A Jarmusch-ian Paranoia | Who Put That On?

Vol. III of Who Put That On? wrestles with the harsh reality of realizing you use the word 'vignettes' too much

It was only a matter of time: my laptop broke. I am composing this on sweat-drenched napkins, from the halls of a seedy Tijuana cafe. I feel my days are numbered. My hand is cramping from holding a 6B pencil that’s been ground down to the size of an infant’s pinky bone. The gin tastes clearer than water.

I can only assume my laptop’s failure was orchestrated by the sinister hands of a conniving and covert conductor: potentially the CIA or, if my worst fears have been realized, the Marty Supreme publicity team. Through tar-stained windows, I can spy a blimp circling my cafe. The server says it’s for monitoring the birds, but I don’t buy that for a second. I know every bird in the Americas is currently employed by Robert Eggers for his new historical furry flick. Word on the street is that they’re snuffing out Letterboxd users who rate Marty sub four stars. I’ve found it safest to avoid the film entirely, but I fear that recommending films beyond the Safdie colossuses may inevitably beg the snuffer to fall silently over my delicate flame.

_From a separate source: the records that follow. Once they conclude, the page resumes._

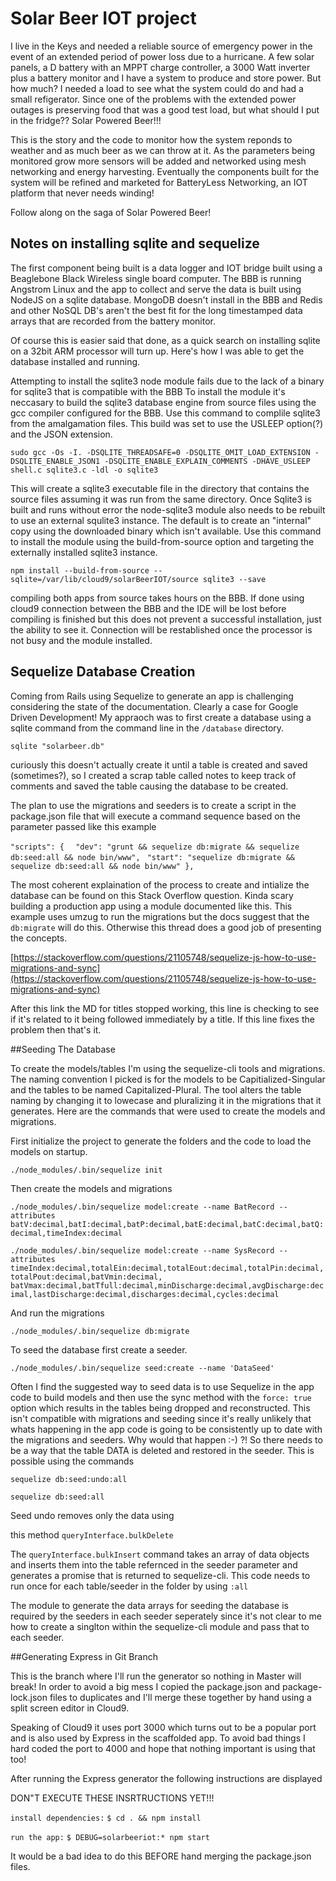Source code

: # Solar Beer IOT project

I live in the Keys and needed a reliable source of emergency power in the event of an extended period of power loss due to a hurricane.
A few solar panels, a D battery with an MPPT charge controller, a 3000 Watt inverter plus a battery monitor and I have a system to produce
and store power. But how much? I needed a load to see what the system could do and had a small refigerator. Since one of the problems
with the extended power outages is preserving food that was a good test load, but what should I put in the fridge?? Solar Powered Beer!!!

This is the story and the code to monitor how the system reponds to weather and as much beer as we can throw at it. As the parameters being monitored
grow more sensors will be added and networked using mesh networking and energy harvesting. Eventually the components built for the system
will be refined and marketed for BatteryLess Networking, an IOT platform that never needs winding!

Follow along on the saga of Solar Powered Beer!


## Notes on installing sqlite and sequelize

The first component being built is a data logger and IOT bridge built using a Beaglebone Black Wireless single board computer. The BBB
is running Angstrom Linux and the app to collect and serve the data is built using NodeJS on a sqlite database. MongoDB doesn't install
in the BBB and Redis and other NoSQL DB's aren't the best fit for the long timestamped data arrays that are recorded from the battery monitor.

Of course this is easier said that done, as a quick search on installing sqlite on a 32bit ARM processor will turn up. Here's how I was able to
get the database installed and running.

Attempting to install the sqlite3 node module fails due to the lack of a binary for sqlite3 that is compatible with the BBB
To install the module it's neccasary to build the sqlite3 database engine from source files using the gcc compiler configured for the BBB.
Use this command to complile sqlite3 from the amalgamation files. This build was set to use the USLEEP option(?) and the JSON extension.

```sudo gcc -Os -I. -DSQLITE_THREADSAFE=0 -DSQLITE_OMIT_LOAD_EXTENSION -DSQLITE_ENABLE_JSON1 -DSQLITE_ENABLE_EXPLAIN_COMMENTS -DHAVE_USLEEP shell.c sqlite3.c -ldl -o sqlite3```

This will create a sqlite3 executable file in the directory that contains the source files assuming it was run from the same directory.
Once Sqlite3 is built and runs without error the node-sqlite3 module also needs to be rebuilt to use an external squlite3 instance. The default is to create an "internal" copy using the
downloaded binary which isn't available. Use this command to install the module using the build-from-source option and targeting the externally installed sqlite3 instance.

```npm install --build-from-source --sqlite=/var/lib/cloud9/solarBeerIOT/source sqlite3 --save```

compiling both apps from source takes hours on the BBB. If done using cloud9 connection between the BBB and the IDE will be lost before compiling is finished 
but this does not prevent a successful installation, just the ability to see it. Connection will be restablished once the processor is not busy and the module installed.

## Sequelize Database Creation

Coming from Rails using Sequelize to generate an app is challenging considering the state of the documentation. Clearly a case for Google Driven Development!
My appraoch was to first create a database using a sqlite command from the command line in the ```/database``` directory.

```sqlite "solarbeer.db"```

curiously this doesn't actually create it until a table is created and saved (sometimes?), so I created a scrap table called notes to keep track of comments and
saved the table causing the database to be created.

The plan to use the migrations and seeders is to create a script in the package.json file that will execute a command sequence based on the parameter passed like this example

```"scripts": {```
```  "dev": "grunt && sequelize db:migrate && sequelize db:seed:all && node bin/www",```
```  "start": "sequelize db:migrate && sequelize db:seed:all && node bin/www" }, ```



The most coherent explaination of the process to create and intialize the database can be found on this Stack Overflow question. Kinda scary building a production app using a module documented like this. This example uses
umzug to run the migrations but the docs suggest that the ```db:migrate``` will do this. Otherwise this thread does a good job of presenting the concepts.

[https://stackoverflow.com/questions/21105748/sequelize-js-how-to-use-migrations-and-sync](https://stackoverflow.com/questions/21105748/sequelize-js-how-to-use-migrations-and-sync)

After this link the MD for titles stopped working, this line is checking to see if it's related to it being followed
immediately by a title. If this line fixes the problem then that's it.

##Seeding The Database

To create the models/tables I'm using the sequelize-cli tools and migrations. The naming convention I picked is for the models to be Capitialized-Singular and the tables to be named
Capitalized-Plural. The tool alters the table naming by changing it to lowecase and pluralizing it in the migrations that it generates. Here are the commands that were used to create
the models and migrations.

First initialize the project to generate the folders and the code to load the models on startup.

```./node_modules/.bin/sequelize init```

Then create the models and migrations

```./node_modules/.bin/sequelize model:create --name BatRecord --attributes batV:decimal,batI:decimal,batP:decimal,batE:decimal,batC:decimal,batQ:decimal,timeIndex:decimal```

```./node_modules/.bin/sequelize model:create --name SysRecord --attributes timeIndex:decimal,totalEin:decimal,totalEout:decimal,totalPin:decimal,totalPout:decimal,batVmin:decimal,```
```batVmax:decimal,batTfull:decimal,minDischarge:decimal,avgDischarge:decimal,lastDischarge:decimal,discharges:decimal,cycles:decimal ```

And run the migrations

```./node_modules/.bin/sequelize db:migrate```

To seed the database first create a seeder.

```./node_modules/.bin/sequelize seed:create --name 'DataSeed'```

Often I find the suggested way to seed data is to use Sequelize in the app code to build models and then use the sync method with the ```force: true``` option which results in the
tables being dropped and reconstructed. This isn't compatible with migrations and seeding since it's really unlikely that whats happening in the app code is going to be consistently 
up to date with the migrations and seeders. Why would that happen :-) ?! So there needs to be a way that the table DATA is deleted and restored in the seeder. This is possible using the 
commands

```sequelize db:seed:undo:all```

```sequelize db:seed:all```

Seed undo removes only the data using

this method ```queryInterface.bulkDelete```

The ```queryInterface.bulkInsert``` command takes an array of data objects and inserts them into the table refernced in the seeder parameter and generates a promise that is returned to
sequelize-cli. This code needs to run once for each table/seeder in the folder by using ```:all```

The module to generate the data arrays for seeding the database is required by the seeders in each seeder seperately since it's not clear to me how to create a singlton
within the sequelize-cli module and pass that to each seeder.

##Generating Express in Git Branch

This is the branch where I'll run the generator so nothing in Master will break!
In order to avoid a big mess I copied the package.json and package-lock.json files to duplicates
and I'll merge these together by hand using a split screen editor in Cloud9.

Speaking of Cloud9 it uses port 3000 which turns out to be a popular port and is
also used by Express in the scaffolded app. To avoid bad things I hard coded the port
to 4000 and hope that nothing important is using that too!

After running the Express generator the following instructions are displayed

DON"T EXECUTE THESE INSRTRUCTIONS YET!!!

```install dependencies:```
     ```$ cd . && npm install```

   ```run the app:```
     ```$ DEBUG=solarbeeriot:* npm start```
     
It would be a bad idea to do this BEFORE hand merging the package.json files.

Despite my flaccid grasp on the future, I feel an overwhelming, almost cosmic, accountability to share these four films with you. If these are the last words of mine you read, please know that Donnie Darko isn’t that good, and people who say they understood it the first time are either losers or are probably concealing that they watched a YouTube explained video when they were younger and now have the necessary context clues to assemble the narrative in a meaningful manner, despite Richard Kelly’s failure to provide ample and salient clues, thus commanding a sense of ego and intelligence based on a farce that I don’t believe those people are prepared to admit, even to themselves. Anyways, here are some movies.

Dream With The Fishes (1997) dir. Finn Taylor

A man sitting on a floral-patterned couch, holding a remote control and looking intently at something, while a woman sits beside him, resting her head on her hand, appearing thoughtful or frustrated.

This one came to my mind for *gulp* obvious reasons. Also, I’m going to try to keep these write-ups a little shorter than usual. Not because over-explaining a film that you are simultaneously recommending is inherently contradictory, rendering the format of this column antithetical to its purpose, but because I am running out of napkin space. 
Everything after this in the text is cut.